=== Begin Enclosure ===
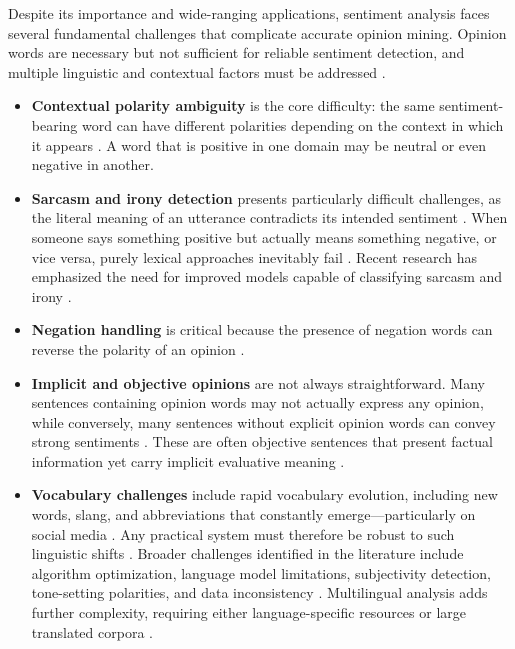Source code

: \documentclass[a4paper,twoside,12pt]{book}
\begin{document}
Despite its importance and wide-ranging applications, sentiment analysis faces several fundamental challenges that complicate accurate opinion mining. Opinion words are necessary but not sufficient for reliable sentiment detection, and multiple linguistic and contextual factors must be addressed \cite{behdenna2018document}.

\begin{itemize}	
	\item \textbf{Contextual polarity ambiguity} is the core difficulty: the same sentiment-bearing word can have different polarities depending on the context in which it appears \cite{behdenna2018document}. A word that is positive in one domain may be neutral or even negative in another.
	
	\item \textbf{Sarcasm and irony detection} presents particularly difficult challenges, as the literal meaning of an utterance contradicts its intended sentiment \cite{behdenna2018document, islam2024challenges}. When someone says something positive but actually means something negative, or vice versa, purely lexical approaches inevitably fail \cite{behdenna2018document}. Recent research has emphasized the need for improved models capable of classifying sarcasm and irony \cite{islam2024challenges}.
	
	\item \textbf{Negation handling} is critical because the presence of negation words can reverse the polarity of an opinion \cite{behdenna2018document, islam2024challenges}.
	
	\item \textbf{Implicit and objective opinions} are not always straightforward. Many sentences containing opinion words may not actually express any opinion, while conversely, many sentences without explicit opinion words can convey strong sentiments \cite{behdenna2018document}. These are often objective sentences that present factual information yet carry implicit evaluative meaning \cite{behdenna2018document}.
	
	\item \textbf{Vocabulary challenges} include rapid vocabulary evolution, including new words, slang, and abbreviations that constantly emerge---particularly on social media \cite{sharma2025review}. Any practical system must therefore be robust to such linguistic shifts \cite{sharma2025review}. Broader challenges identified in the literature include algorithm optimization, language model limitations, subjectivity detection, tone-setting polarities, and data inconsistency \cite{sharma2025review}. Multilingual analysis adds further complexity, requiring either language-specific resources or large translated corpora \cite{sharma2025review}.
	
\end{itemize}
\end{document}
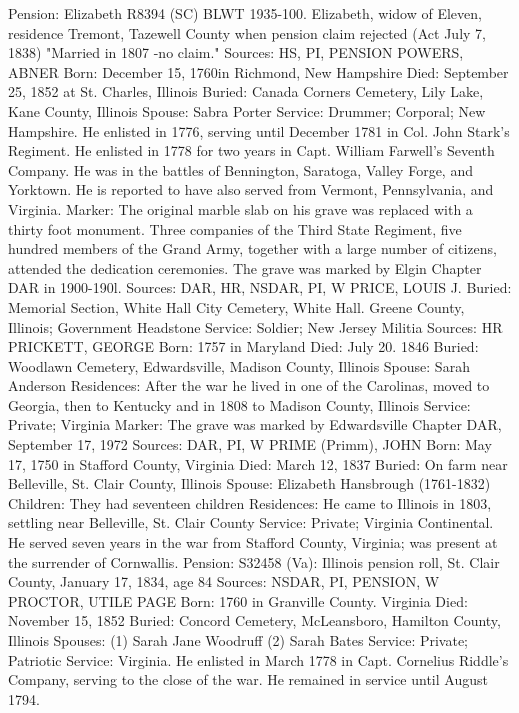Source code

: Pension: Elizabeth R8394 (SC) BLWT 1935-100. Elizabeth, widow of Eleven, resi­dence Tremont, Tazewell County when pension claim rejected (Act July 7, 1838) "Married in 1807 -no claim." 
Sources: HS, PI, PENSION 
POWERS, ABNER
Born: December 15, 1760in Richmond, New Hampshire
Died: September 25, 1852 at St. Charles, Illinois
Buried: Canada Corners Cemetery, Lily Lake, Kane County, Illinois 
Spouse: Sabra Porter 
Service: Drummer; Corporal; New Hampshire. He enlisted in 1776, serving until December 1781 in Col. John Stark's Regiment. He enlisted in 1778 for two years in Capt. William Farwell's Seventh Company. He was in the battles of Bennington, Saratoga, Valley Forge, and Yorktown. He is reported to have also served from Vermont, Pennsylvania, and Virginia. 
Marker: The original marble slab on his grave was replaced with a thirty foot monument. Three companies of the Third State Regiment, five hundred members of the Grand Army, together with a large number of citizens, attended the dedication ceremonies. The grave was marked by Elgin Chapter DAR in 1900-190l. 
Sources: DAR, HR, NSDAR, PI, W 
PRICE, LOUIS J. 
Buried: Memorial Section, White Hall City Cemetery, White Hall. Greene County, 
Illinois; Government Headstone
Service: Soldier; New Jersey Militia 
Sources: HR 
PRICKETT, GEORGE
Born: 1757 in Maryland
Died: July 20. 1846
Buried: Woodlawn Cemetery, Edwardsville, Madison County, Illinois 
Spouse: Sarah Anderson
Residences: After the war he lived in one of the Carolinas, moved to Georgia, then to Kentucky and in 1808 to Madison County, Illinois
Service: Private; Virginia
Marker: The grave was marked by Edwardsville Chapter DAR, September 17, 1972
Sources: DAR, PI, W 
PRIME (Primm), JOHN
Born: May 17, 1750 in Stafford County, Virginia
Died: March 12, 1837
Buried: On farm near Belleville, St. Clair County, Illinois 
Spouse: Elizabeth Hansbrough (1761-1832) 
Children: They had seventeen children
Residences: He came to Illinois in 1803, settling near Belleville, St. Clair County
Service: Private; Virginia Continental. He served seven years in the war from Stafford County, Virginia; was present at the surrender of Cornwallis. 
Pension: S32458 (Va): Illinois pension roll, St. Clair County, January 17, 1834, age 84 
Sources: NSDAR, PI, PENSION, W 
PROCTOR, UTILE PAGE 
Born: 1760 in Granville County. Virginia 
Died: November 15, 1852 
Buried: Concord Cemetery, McLeansboro, Hamilton County, Illinois 
Spouses: (1) Sarah Jane Woodruff 
	 (2) Sarah Bates 
Service: Private; Patriotic
Service: Virginia. He enlisted in March 1778 in Capt. Cornelius Riddle's Company, serving to the close of the war. He remained in service until August 1794. 

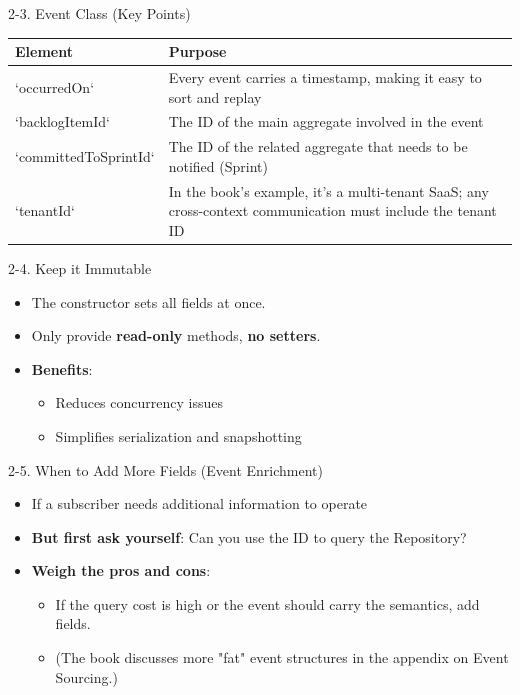 \documentclass{beamer}
\begin{document}
\begin{frame}{2-3. Event Class (Key Points)}
  \begin{tabular}{|l|p{7cm}|}
    \hline
    \textbf{Element} & \textbf{Purpose} \\
    \hline
    `occurredOn` & Every event carries a timestamp, making it easy to sort and replay \\
    \hline
    `backlogItemId` & The ID of the main aggregate involved in the event \\
    \hline
    `committedToSprintId` & The ID of the related aggregate that needs to be notified (Sprint) \\
    \hline
    `tenantId` & In the book's example, it's a multi-tenant SaaS; any cross-context communication must include the tenant ID \\
    \hline
  \end{tabular}
\end{frame}

\begin{frame}{2-4. Keep it Immutable}
  \begin{itemize}
    \item The constructor sets all fields at once.
    \item Only provide \textbf{read-only} methods, \textbf{no setters}.
    \item<2-> \textbf{Benefits}:
      \begin{itemize}
        \item Reduces concurrency issues
        \item Simplifies serialization and snapshotting
      \end{itemize}
  \end{itemize}
\end{frame}

\begin{frame}{2-5. When to Add More Fields (Event Enrichment)}
  \begin{itemize}
    \item<1-> If a subscriber needs additional information to operate
    \item<2-> \textbf{But first ask yourself}: Can you use the ID to query the Repository?
    \item<3-> \textbf{Weigh the pros and cons}:
      \begin{itemize}
        \item If the query cost is high or the event should carry the semantics, add fields.
        \item (The book discusses more "fat" event structures in the appendix on Event Sourcing.)
      \end{itemize}
  \end{itemize}
\end{frame}
\end{document}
=== End Enclosure ===
TASK ITEM:
Although the records include pictures, output only their text, exactly and completely.

RESPONSE FOR THIS EXERCISE:
Source code

: \documentclass[a4paper,twoside,12pt]{book}
\begin{document}
Despite its importance and wide-ranging applications, sentiment analysis faces several fundamental challenges that complicate accurate opinion mining. Opinion words are necessary but not sufficient for reliable sentiment detection, and multiple linguistic and contextual factors must be addressed \cite{behdenna2018document}.

\begin{itemize}	
	\item \textbf{Contextual polarity ambiguity} is the core difficulty: the same sentiment-bearing word can have different polarities depending on the context in which it appears \cite{behdenna2018document}. A word that is positive in one domain may be neutral or even negative in another.
	
	\item \textbf{Sarcasm and irony detection} presents particularly difficult challenges, as the literal meaning of an utterance contradicts its intended sentiment \cite{behdenna2018document, islam2024challenges}. When someone says something positive but actually means something negative, or vice versa, purely lexical approaches inevitably fail \cite{behdenna2018document}. Recent research has emphasized the need for improved models capable of classifying sarcasm and irony \cite{islam2024challenges}.
	
	\item \textbf{Negation handling} is critical because the presence of negation words can reverse the polarity of an opinion \cite{behdenna2018document, islam2024challenges}.
	
	\item \textbf{Implicit and objective opinions} are not always straightforward. Many sentences containing opinion words may not actually express any opinion, while conversely, many sentences without explicit opinion words can convey strong sentiments \cite{behdenna2018document}. These are often objective sentences that present factual information yet carry implicit evaluative meaning \cite{behdenna2018document}.
	
	\item \textbf{Vocabulary challenges} include rapid vocabulary evolution, including new words, slang, and abbreviations that constantly emerge---particularly on social media \cite{sharma2025review}. Any practical system must therefore be robust to such linguistic shifts \cite{sharma2025review}. Broader challenges identified in the literature include algorithm optimization, language model limitations, subjectivity detection, tone-setting polarities, and data inconsistency \cite{sharma2025review}. Multilingual analysis adds further complexity, requiring either language-specific resources or large translated corpora \cite{sharma2025review}.
	
\end{itemize}
\end{document}
Source code

: Pension: Elizabeth R8394 (SC) BLWT 1935-100. Elizabeth, widow of Eleven, resi­dence Tremont, Tazewell County when pension claim rejected (Act July 7, 1838) "Married in 1807 -no claim." 
Sources: HS, PI, PENSION 
POWERS, ABNER
Born: December 15, 1760in Richmond, New Hampshire
Died: September 25, 1852 at St. Charles, Illinois
Buried: Canada Corners Cemetery, Lily Lake, Kane County, Illinois 
Spouse: Sabra Porter 
Service: Drummer; Corporal; New Hampshire. He enlisted in 1776, serving until December 1781 in Col. John Stark's Regiment. He enlisted in 1778 for two years in Capt. William Farwell's Seventh Company. He was in the battles of Bennington, Saratoga, Valley Forge, and Yorktown. He is reported to have also served from Vermont, Pennsylvania, and Virginia. 
Marker: The original marble slab on his grave was replaced with a thirty foot monument. Three companies of the Third State Regiment, five hundred members of the Grand Army, together with a large number of citizens, attended the dedication ceremonies. The grave was marked by Elgin Chapter DAR in 1900-190l. 
Sources: DAR, HR, NSDAR, PI, W 
PRICE, LOUIS J. 
Buried: Memorial Section, White Hall City Cemetery, White Hall. Greene County, 
Illinois; Government Headstone
Service: Soldier; New Jersey Militia 
Sources: HR 
PRICKETT, GEORGE
Born: 1757 in Maryland
Died: July 20. 1846
Buried: Woodlawn Cemetery, Edwardsville, Madison County, Illinois 
Spouse: Sarah Anderson
Residences: After the war he lived in one of the Carolinas, moved to Georgia, then to Kentucky and in 1808 to Madison County, Illinois
Service: Private; Virginia
Marker: The grave was marked by Edwardsville Chapter DAR, September 17, 1972
Sources: DAR, PI, W 
PRIME (Primm), JOHN
Born: May 17, 1750 in Stafford County, Virginia
Died: March 12, 1837
Buried: On farm near Belleville, St. Clair County, Illinois 
Spouse: Elizabeth Hansbrough (1761-1832) 
Children: They had seventeen children
Residences: He came to Illinois in 1803, settling near Belleville, St. Clair County
Service: Private; Virginia Continental. He served seven years in the war from Stafford County, Virginia; was present at the surrender of Cornwallis. 
Pension: S32458 (Va): Illinois pension roll, St. Clair County, January 17, 1834, age 84 
Sources: NSDAR, PI, PENSION, W 
PROCTOR, UTILE PAGE 
Born: 1760 in Granville County. Virginia 
Died: November 15, 1852 
Buried: Concord Cemetery, McLeansboro, Hamilton County, Illinois 
Spouses: (1) Sarah Jane Woodruff 
	 (2) Sarah Bates 
Service: Private; Patriotic
Service: Virginia. He enlisted in March 1778 in Capt. Cornelius Riddle's Company, serving to the close of the war. He remained in service until August 1794. 

 \documentclass{beamer}
\begin{document}
\begin{frame}{2-3. Event Class (Key Points)}
  \begin{tabular}{|l|p{7cm}|}
    \hline
    \textbf{Element} & \textbf{Purpose} \\
    \hline
    `occurredOn` & Every event carries a timestamp, making it easy to sort and replay \\
    \hline
    `backlogItemId` & The ID of the main aggregate involved in the event \\
    \hline
    `committedToSprintId` & The ID of the related aggregate that needs to be notified (Sprint) \\
    \hline
    `tenantId` & In the book's example, it's a multi-tenant SaaS; any cross-context communication must include the tenant ID \\
    \hline
  \end{tabular}
\end{frame}

\begin{frame}{2-4. Keep it Immutable}
  \begin{itemize}
    \item The constructor sets all fields at once.
    \item Only provide \textbf{read-only} methods, \textbf{no setters}.
    \item<2-> \textbf{Benefits}:
      \begin{itemize}
        \item Reduces concurrency issues
        \item Simplifies serialization and snapshotting
      \end{itemize}
  \end{itemize}
\end{frame}

\begin{frame}{2-5. When to Add More Fields (Event Enrichment)}
  \begin{itemize}
    \item<1-> If a subscriber needs additional information to operate
    \item<2-> \textbf{But first ask yourself}: Can you use the ID to query the Repository?
    \item<3-> \textbf{Weigh the pros and cons}:
      \begin{itemize}
        \item If the query cost is high or the event should carry the semantics, add fields.
        \item (The book discusses more "fat" event structures in the appendix on Event Sourcing.)
      \end{itemize}
  \end{itemize}
\end{frame}
\end{document}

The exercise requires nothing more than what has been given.